M.S. 939-1428 arasında güçlü bir krallık kuran Vietnamlılar
önce Çinlilerin, daha sonra Portekizlilerin, İngilizlerin
ve Hollandalıların boyunduruğu altında kalmışlardır.
Bu nedenle eğer tabir yerindeyse Vietnam tarihi sürekli
sömürgeciliğe karşı verilen savaşlarla geçmiştir. Genaral
Vo Nguyen Giap "Vietnam Demokratik Halk Devrimi
" isimli kitabında bu durumu şu sözlerle ifade
eder:
"Güneydoğu Asya'nın coğrafi konumundan dolayı,
neredeyse kuruluşundan beri ülkemiz hemen hemen hiç
durmadan dış saldırılara karşı savaşmak zorunda kalmış;
ulusun varlığını sürdürmesi için hiç kesilmeyen bu mücadele,
tarihimizi önemli kahramanlıklarla dolu bir destan haline
getirmiştir. l.yy'dan 18.yy'a kadar, sadece ulusal çaptakileri
sayarsak, halkımız yirmi seferden fazla ülkeyi kurtarmak
ya da egemenliğimizi korumak için savaşmıştır.
Yabancı feodal hükümranlık altındaki bin yıl boyunca
halkımız, ulusal bağımsızlığını zorla geri almak için
defalarca ayaklandı. Nihayet, on yüzyıl süren yabancı
hükümranlığını sona erdiren en parlak zafer 938'de Bach
Dang Irmağı'nda Ngo Quyen tarafından kazanıldı; ulusal
bağımsızlık ve egemenlik dönemi başladı.
Bundan sonra halkımız dış saldırılara karsı bağımsızlık
ve egemenliğini korumak için bir dizi ulusal kurtuluş
savaşı vermek zorunda kaldı. Bunlar 20. yy'ın sonlarına
kadar sürdü.
11.yy'da bu dönemdeki direniş savaşı Sung ordusunun
istilasına karşıydı.
13. yy'da Moğol saldırısına karşı Tran dönemindeki direniş
savaşı...
15.yy'daki Le Loi ve Nguyen Trai önderliğindeki Lam
Son ayaklanması uzun süreli bir ulusal kurtuluş savaşına
dönüştü.
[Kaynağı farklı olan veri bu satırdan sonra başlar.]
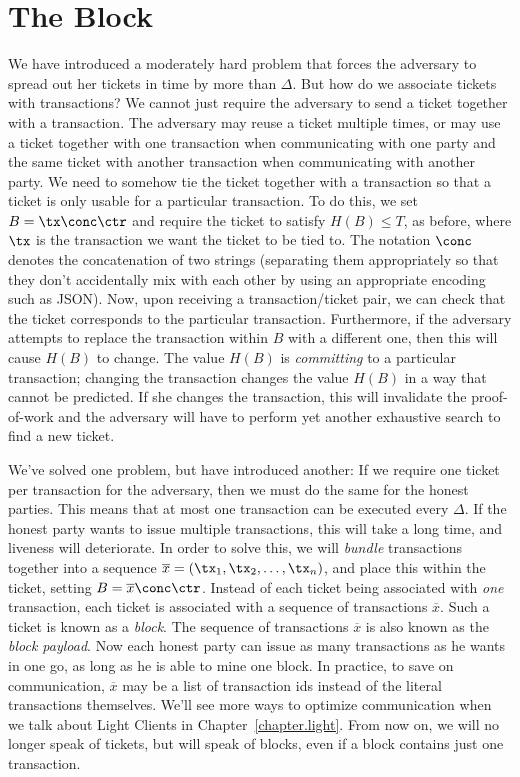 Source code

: \section{The Block}

We have introduced a moderately hard problem that forces the adversary to spread out her
tickets in time by more than $\Delta$. But how do we associate tickets with transactions?
We cannot just require the adversary to send a ticket together with a transaction.
The adversary may reuse a ticket multiple times, or may use a ticket together with one transaction
when communicating with one party and the same ticket with another transaction when
communicating with another party. We need to somehow tie the ticket together with a
transaction so that a ticket is only usable for a particular transaction.
To do this, we set $B = \tx \conc \ctr$ and require the ticket to satisfy $H(B) \leq T$,
as before, where $\tx$ is the transaction we want the ticket to be tied to.
The notation $\conc$ denotes the concatenation of two strings (separating them appropriately
so that they don't accidentally mix with each other by using an appropriate encoding such
as JSON).
Now, upon receiving a transaction/ticket pair, we can check that the ticket corresponds
to the particular transaction. Furthermore, if the adversary attempts to replace the
transaction within $B$ with a different one, then this will cause $H(B)$ to change.
The value $H(B)$ is \emph{committing} to a particular transaction; changing the transaction
changes the value $H(B)$ in a way that cannot be predicted. If she changes the transaction,
this will invalidate the proof-of-work and the adversary will have to perform yet another
exhaustive search to find a new ticket.

We've solved one problem, but have introduced another: If we require one ticket per transaction
for the adversary, then we must do the same for the honest parties. This means that at most one
transaction can be executed every $\Delta$. If the honest party wants to issue multiple transactions,
this will take a long time, and liveness will deteriorate. In order to solve this, we will \emph{bundle}
transactions together into a sequence $\overline{x} = (\tx_1, \tx_2, \ldots, \tx_n)$, and place
this within the ticket, setting $B = \overline{x} \conc \ctr$.
Instead of each ticket being associated with \emph{one} transaction, each ticket
is associated with a sequence of transactions $\overline{x}$.
Such a ticket is known as a \emph{block}.
The sequence of transactions $\overline{x}$ is also known as the \emph{block payload}.
Now each honest party can issue as many transactions
as he wants in one go, as long as he is able to mine one block.
In practice, to save on communication, $\overline{x}$ may be a list of transaction ids instead
of the literal transactions themselves. We'll see more ways to optimize communication
when we talk about Light Clients in Chapter~\ref{chapter.light}.
From now on, we will no longer speak of tickets, but will speak of blocks,
even if a block contains just one transaction.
Bu isyan on yıl sürdü ve Ming istilacılarının
kovulması ve yirmi yıllık yabancı hükümranlığından sonra
ulusal bağımsızlığın tekrar kazanılması ile sonuçlandı.
18.yy'daki Nguyen Hve'nin yönettiği direniş savaşı,
çürümüş feodal düzene karşı köylülüğün yaygın devrimci
hareketinin gücüne dayanıyordu. Ülkemize karşı son feodal
saldırı da püskürtülmüş oldu."
Yukarıdaki cümlelerden de anlaşılacağı gibi Vietnamlıların
yaşamı tam bir "direnme savaşı"ydı ve bu "direnme
savaşı" Fransızların, Japonların, Amerikalıların
işgalleri sırasında ulusal ve devrimci bir çehre kazandı.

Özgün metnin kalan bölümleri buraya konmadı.